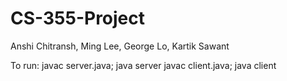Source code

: # CS-355-Project

Anshi Chitransh, Ming Lee, George Lo, Kartik Sawant

To run:
javac server.java; java server
javac client.java; java client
□ □ □ □ □
WHAT TO PRODUCE:
In the listing above, the lines from the one containing "Anshi Chitransh, Ming" through the last line are to be returned exactly.

WRITTEN SOLUTION:
Anshi Chitransh, Ming Lee, George Lo, Kartik Sawant

To run:
javac server.java; java server
javac client.java; java client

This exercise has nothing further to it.